Je pris par la rue Saint-Victor, et j’arrivai au Jardin des Plantes. Il faisait encore jour : mais le soleil était couché ; la soirée était belle. Je regardai le Labyrinthe. Il me prit une envie démesurée d’aller respirer l’air pur, au-dessus de cette éminence. Mais les portes en étaient fermées. Un homme du quartier me dit, que les sous-préposés se réservaient cette partie du Jardin, pour leurs parties fines. Je frémis d’indignation. Je cherchai tant, que je trouvai une petite porte au-dessus des forges, par laquelle j’entrai. Je n’eus pas fais trente pas, que j’entendis parler et rire dans un bosquet. Je m’avançai doucement, et je vis sur le gazon les débris d’une collation copieuse, autour de laquelle étaient couchés, quatre beaux couples d’amants, qui riaient, jasaient… Je l’avouerai, cette joyeuse compagnie m’offrit l’image du bonheur. Je n’en fus point jaloux, je ne fus point de mauvaise humeur […]

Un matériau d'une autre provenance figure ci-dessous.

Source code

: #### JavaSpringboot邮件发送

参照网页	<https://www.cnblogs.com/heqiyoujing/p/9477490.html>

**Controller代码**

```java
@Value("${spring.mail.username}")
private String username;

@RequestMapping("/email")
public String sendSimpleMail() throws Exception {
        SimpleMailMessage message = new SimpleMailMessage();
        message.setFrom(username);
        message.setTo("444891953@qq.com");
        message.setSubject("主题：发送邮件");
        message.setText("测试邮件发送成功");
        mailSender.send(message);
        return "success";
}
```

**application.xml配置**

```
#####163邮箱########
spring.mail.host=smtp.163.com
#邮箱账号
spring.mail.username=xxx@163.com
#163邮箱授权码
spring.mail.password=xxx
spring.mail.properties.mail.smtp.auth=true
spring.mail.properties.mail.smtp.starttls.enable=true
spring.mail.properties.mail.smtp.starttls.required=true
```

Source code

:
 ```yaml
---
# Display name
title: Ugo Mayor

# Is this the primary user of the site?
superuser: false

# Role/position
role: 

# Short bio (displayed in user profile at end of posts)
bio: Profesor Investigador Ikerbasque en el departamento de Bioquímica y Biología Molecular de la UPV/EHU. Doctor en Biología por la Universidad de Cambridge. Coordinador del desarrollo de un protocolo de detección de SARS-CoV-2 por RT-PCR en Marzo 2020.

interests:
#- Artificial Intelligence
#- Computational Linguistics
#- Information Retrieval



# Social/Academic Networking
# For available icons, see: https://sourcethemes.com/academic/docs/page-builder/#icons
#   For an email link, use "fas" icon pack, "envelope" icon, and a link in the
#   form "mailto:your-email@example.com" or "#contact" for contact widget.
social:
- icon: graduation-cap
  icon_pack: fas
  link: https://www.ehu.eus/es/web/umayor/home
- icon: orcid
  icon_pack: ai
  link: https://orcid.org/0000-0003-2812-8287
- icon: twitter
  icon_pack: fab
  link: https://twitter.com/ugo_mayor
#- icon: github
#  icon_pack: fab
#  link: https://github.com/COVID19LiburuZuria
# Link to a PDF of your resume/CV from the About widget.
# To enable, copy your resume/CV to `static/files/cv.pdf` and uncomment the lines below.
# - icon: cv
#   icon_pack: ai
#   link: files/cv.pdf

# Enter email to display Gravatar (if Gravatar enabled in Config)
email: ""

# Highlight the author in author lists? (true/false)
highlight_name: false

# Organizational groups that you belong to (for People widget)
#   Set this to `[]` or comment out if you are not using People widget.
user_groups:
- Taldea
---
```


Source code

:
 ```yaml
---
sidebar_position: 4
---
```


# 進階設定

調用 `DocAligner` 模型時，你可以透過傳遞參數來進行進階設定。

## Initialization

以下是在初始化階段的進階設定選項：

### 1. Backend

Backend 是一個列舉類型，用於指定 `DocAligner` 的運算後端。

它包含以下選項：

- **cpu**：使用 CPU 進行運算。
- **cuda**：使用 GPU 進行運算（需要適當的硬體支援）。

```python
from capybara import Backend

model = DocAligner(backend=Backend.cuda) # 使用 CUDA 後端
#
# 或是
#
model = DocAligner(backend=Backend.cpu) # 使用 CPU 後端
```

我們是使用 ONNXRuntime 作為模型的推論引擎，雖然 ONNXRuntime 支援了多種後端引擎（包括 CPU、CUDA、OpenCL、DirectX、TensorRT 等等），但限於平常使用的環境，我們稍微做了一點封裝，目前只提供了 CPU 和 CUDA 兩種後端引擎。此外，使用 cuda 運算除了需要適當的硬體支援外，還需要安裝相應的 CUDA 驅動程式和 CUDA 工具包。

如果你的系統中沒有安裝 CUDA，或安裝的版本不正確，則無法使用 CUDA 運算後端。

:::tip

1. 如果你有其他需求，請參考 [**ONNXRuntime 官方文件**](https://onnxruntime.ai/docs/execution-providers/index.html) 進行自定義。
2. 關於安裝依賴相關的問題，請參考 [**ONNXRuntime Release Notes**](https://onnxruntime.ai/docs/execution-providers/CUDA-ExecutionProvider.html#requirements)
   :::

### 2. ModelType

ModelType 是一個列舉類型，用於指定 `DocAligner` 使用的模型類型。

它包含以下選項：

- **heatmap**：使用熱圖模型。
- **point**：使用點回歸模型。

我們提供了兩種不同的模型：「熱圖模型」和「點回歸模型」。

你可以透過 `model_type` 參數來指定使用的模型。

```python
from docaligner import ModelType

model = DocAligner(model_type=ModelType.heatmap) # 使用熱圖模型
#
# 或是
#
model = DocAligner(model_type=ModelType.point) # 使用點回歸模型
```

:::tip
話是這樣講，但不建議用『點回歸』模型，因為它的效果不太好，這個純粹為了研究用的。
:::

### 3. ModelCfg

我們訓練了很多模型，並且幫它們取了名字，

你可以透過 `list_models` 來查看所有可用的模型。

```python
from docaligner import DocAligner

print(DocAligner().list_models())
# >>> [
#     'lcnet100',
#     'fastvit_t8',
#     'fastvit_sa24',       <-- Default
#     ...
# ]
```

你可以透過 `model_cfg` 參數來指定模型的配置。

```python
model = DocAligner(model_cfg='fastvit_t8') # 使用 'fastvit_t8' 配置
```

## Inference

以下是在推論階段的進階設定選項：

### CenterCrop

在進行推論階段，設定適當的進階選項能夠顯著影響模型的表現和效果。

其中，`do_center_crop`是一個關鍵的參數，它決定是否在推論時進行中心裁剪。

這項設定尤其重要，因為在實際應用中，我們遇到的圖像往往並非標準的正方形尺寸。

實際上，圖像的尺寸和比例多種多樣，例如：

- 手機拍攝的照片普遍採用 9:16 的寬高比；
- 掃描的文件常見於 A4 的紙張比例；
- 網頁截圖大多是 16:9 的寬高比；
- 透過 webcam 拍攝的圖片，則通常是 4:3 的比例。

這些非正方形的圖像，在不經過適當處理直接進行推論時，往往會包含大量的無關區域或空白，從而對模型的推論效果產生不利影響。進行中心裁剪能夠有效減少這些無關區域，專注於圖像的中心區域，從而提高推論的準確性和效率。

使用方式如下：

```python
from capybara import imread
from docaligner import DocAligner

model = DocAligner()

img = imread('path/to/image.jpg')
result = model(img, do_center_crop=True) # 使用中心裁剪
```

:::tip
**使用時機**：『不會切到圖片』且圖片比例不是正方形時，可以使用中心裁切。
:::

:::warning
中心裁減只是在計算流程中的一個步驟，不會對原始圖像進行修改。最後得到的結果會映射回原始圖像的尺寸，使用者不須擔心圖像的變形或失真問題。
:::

Je m’éloignais sans bruit. Sur la descente orientale, j’aperçus quelques autres couples, mais séparés. Je ne décrirai pas leurs amusements ; ils avaient raison de tenir les portes fermées. J’allais de là sur le monticule vis-à-vis, observant de marcher toujours à couvert. Je vis d’autres Sociétés. Enfin je fus aperçu par des Garçons de jardin. Ils vinrent à moi furieux : - Comment êtes-vous entré ici ? – Par la porte. – Vous n’êtes pas de la compagnie ! – Non. – Vous êtes… - Vous êtes des Insolents ; et taisez-vous, ou je vous ferai-voir, que cet endroit doit être ouvert ; il ne renferme aucune plante rare, et le Jardin-du-Roi, ne doit pas être l’asile du libertinage. […]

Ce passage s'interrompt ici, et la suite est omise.